I used to like all-header style, I mean write the definition and implementation all in single .h file, I thought it's convenient.
But now I got a problem, my project grows larger and larger, there're lots of modules like net/login/send_msg..., the modules are all header-only, now a fully compile takes about 5 minutes. Once I modify a basic utility function that used by all other modules, such as build_packet(), there'll be a fully compile. Then I thought maybe I should split the build_packet() into .h and .cpp file, and compile the module into static library packet_builder.lib, then other modules are not affected and won't be recompiled. question 1: This should save a lot of time, it that correct?

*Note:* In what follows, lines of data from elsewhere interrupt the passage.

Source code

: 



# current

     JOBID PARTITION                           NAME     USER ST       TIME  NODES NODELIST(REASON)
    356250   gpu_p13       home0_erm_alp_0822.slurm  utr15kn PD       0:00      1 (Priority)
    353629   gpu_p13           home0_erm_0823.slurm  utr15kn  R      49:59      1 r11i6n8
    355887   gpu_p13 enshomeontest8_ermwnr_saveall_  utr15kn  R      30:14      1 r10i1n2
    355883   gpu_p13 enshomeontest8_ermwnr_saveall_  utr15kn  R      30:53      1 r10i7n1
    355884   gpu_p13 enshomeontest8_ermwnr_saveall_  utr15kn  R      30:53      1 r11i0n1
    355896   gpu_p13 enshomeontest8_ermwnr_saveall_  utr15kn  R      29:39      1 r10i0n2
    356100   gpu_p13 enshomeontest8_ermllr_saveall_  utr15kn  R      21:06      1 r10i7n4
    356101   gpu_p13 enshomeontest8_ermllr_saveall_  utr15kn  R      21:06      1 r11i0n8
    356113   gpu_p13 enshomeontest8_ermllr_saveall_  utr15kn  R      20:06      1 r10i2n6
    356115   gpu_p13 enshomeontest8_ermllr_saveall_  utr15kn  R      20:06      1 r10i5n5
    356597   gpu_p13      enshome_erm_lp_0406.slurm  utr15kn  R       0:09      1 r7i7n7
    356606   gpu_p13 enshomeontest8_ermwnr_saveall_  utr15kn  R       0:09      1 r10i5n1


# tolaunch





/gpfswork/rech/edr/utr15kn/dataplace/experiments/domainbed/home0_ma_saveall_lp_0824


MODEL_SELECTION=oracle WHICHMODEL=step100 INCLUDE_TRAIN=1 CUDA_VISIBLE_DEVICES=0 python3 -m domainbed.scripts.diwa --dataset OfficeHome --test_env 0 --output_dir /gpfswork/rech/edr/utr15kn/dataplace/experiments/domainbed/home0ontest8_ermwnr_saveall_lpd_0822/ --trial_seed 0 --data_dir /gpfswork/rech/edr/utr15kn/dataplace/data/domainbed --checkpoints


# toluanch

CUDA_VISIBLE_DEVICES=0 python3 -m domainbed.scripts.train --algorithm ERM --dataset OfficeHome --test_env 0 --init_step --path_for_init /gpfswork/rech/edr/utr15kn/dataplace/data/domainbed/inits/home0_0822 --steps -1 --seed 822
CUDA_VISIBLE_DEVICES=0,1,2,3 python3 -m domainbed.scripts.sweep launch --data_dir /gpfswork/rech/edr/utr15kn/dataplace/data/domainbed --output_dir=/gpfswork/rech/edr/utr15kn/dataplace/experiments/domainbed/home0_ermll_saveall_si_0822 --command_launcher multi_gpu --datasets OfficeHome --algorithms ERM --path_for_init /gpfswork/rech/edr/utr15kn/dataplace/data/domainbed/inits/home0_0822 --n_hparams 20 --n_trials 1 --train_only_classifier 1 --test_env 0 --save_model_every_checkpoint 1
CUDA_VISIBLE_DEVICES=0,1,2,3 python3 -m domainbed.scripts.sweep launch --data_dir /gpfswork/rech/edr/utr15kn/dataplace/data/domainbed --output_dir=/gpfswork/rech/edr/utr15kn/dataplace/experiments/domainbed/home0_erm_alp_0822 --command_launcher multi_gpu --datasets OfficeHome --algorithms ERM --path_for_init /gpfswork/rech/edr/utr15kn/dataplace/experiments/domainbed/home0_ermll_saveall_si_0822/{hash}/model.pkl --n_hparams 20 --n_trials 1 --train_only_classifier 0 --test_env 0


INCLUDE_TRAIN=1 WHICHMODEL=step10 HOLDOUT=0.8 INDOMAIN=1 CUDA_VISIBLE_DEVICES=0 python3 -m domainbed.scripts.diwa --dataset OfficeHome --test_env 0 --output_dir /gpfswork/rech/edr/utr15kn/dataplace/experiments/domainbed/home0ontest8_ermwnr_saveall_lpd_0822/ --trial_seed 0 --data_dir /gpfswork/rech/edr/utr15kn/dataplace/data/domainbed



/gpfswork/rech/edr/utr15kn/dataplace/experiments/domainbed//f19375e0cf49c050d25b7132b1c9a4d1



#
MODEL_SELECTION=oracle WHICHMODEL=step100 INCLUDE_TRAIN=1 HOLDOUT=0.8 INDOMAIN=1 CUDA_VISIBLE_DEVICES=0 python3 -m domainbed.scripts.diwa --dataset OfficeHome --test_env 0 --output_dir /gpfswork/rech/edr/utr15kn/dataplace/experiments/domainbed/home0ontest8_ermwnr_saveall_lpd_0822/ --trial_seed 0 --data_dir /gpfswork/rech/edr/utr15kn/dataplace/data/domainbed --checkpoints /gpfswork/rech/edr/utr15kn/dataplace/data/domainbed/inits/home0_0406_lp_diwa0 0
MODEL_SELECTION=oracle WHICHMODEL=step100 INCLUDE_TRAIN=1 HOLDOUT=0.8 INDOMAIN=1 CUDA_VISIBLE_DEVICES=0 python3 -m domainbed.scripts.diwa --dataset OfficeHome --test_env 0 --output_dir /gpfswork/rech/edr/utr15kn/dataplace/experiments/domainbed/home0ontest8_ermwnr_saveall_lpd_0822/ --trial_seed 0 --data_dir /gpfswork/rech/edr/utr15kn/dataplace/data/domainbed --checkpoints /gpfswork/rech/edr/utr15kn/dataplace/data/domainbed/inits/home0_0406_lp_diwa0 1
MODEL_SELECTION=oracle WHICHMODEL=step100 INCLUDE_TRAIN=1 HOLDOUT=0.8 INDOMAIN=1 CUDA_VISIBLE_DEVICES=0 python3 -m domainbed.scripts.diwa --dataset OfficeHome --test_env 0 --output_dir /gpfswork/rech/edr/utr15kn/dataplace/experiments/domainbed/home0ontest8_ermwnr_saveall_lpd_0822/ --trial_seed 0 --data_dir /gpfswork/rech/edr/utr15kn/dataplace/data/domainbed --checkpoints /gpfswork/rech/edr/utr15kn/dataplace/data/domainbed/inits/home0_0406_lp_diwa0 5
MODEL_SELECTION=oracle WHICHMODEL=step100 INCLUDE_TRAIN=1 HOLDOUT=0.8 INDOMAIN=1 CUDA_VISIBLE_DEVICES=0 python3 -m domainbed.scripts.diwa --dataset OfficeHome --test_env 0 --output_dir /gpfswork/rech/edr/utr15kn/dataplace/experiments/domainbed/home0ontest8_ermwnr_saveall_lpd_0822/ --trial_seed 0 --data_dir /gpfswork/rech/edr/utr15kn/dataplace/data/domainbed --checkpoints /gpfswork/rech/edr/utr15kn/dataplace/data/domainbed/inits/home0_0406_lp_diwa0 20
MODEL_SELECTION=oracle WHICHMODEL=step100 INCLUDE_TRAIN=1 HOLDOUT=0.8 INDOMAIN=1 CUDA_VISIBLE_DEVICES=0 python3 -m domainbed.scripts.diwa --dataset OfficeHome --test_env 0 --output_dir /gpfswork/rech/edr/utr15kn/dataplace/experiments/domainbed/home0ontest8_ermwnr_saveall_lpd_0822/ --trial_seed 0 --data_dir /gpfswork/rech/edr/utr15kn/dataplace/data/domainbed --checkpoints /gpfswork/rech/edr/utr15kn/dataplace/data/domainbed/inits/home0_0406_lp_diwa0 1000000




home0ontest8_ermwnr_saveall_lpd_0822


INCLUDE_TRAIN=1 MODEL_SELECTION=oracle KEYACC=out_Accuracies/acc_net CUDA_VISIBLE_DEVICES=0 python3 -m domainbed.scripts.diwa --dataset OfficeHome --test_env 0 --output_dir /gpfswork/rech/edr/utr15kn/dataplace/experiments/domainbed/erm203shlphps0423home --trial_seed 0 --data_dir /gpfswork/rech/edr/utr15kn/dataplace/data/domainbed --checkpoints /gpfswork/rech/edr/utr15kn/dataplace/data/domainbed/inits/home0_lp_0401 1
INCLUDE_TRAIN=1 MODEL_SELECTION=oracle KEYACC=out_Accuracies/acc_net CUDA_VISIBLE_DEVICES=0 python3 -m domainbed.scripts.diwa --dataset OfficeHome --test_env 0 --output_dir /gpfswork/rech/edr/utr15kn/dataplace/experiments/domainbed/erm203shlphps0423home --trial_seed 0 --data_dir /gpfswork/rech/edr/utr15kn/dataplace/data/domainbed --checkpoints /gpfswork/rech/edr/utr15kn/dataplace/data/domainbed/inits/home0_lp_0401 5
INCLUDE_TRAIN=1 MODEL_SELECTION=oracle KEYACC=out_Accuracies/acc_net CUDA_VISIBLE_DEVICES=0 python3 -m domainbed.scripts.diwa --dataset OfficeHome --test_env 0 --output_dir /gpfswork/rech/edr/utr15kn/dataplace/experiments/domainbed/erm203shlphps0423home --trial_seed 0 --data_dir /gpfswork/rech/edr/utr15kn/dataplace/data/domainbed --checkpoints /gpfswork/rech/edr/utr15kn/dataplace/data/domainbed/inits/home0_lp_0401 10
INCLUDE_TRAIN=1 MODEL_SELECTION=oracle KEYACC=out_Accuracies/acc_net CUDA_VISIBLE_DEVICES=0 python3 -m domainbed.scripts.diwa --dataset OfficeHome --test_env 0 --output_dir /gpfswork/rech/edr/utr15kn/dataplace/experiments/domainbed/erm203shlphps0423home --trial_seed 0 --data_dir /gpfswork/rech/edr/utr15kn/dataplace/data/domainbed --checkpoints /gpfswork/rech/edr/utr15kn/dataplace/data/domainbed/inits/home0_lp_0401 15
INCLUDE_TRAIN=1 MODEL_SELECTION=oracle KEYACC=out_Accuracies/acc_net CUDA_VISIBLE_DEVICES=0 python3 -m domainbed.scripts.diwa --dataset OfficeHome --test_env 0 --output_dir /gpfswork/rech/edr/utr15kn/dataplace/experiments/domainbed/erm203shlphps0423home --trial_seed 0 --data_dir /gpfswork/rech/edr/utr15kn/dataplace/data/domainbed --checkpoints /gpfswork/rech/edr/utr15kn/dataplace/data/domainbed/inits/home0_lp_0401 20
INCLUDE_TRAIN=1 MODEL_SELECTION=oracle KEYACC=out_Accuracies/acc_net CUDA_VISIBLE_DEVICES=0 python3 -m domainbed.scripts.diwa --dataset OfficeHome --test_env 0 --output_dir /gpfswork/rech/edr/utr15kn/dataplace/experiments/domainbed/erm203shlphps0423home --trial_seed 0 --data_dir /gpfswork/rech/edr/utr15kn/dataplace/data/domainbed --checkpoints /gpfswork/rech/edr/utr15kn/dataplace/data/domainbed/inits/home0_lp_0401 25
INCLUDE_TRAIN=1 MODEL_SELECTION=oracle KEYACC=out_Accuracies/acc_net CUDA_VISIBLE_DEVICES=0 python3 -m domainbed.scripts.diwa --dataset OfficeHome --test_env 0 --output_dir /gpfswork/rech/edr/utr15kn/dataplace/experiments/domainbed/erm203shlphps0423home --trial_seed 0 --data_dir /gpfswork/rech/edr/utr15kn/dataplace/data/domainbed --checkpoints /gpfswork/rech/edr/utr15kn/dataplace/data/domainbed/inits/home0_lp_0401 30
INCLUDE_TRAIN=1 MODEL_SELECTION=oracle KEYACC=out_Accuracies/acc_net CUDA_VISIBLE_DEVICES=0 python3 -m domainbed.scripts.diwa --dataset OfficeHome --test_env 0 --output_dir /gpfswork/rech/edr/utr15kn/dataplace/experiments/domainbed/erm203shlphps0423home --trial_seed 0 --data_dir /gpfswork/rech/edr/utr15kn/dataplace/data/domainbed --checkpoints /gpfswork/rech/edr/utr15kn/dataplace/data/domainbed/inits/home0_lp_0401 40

question 2: Must I split all files into .h and .cpp? Some third part file(downloaded from internet) have only .h, for example: charset.h that contains some function like AnsiToUtf8(), and this function is used by lots of modules, is it possible to compile these modules with the single .h file?
question 3: Any better way for accelerate the compiling speed when debugging?(No concern for release mode). I think even compile modules into static library is slow, when I build .exe, the compiler links all modules to exe, and it takes time. Would it be faster if I build modules to .dll?
questioin 4: The standard library(std) are also header-only files, why I feel the compilation very fast even when I include lots of std headers?
question 5: I'm using cmake to configure the project, any magic configuration that helpful?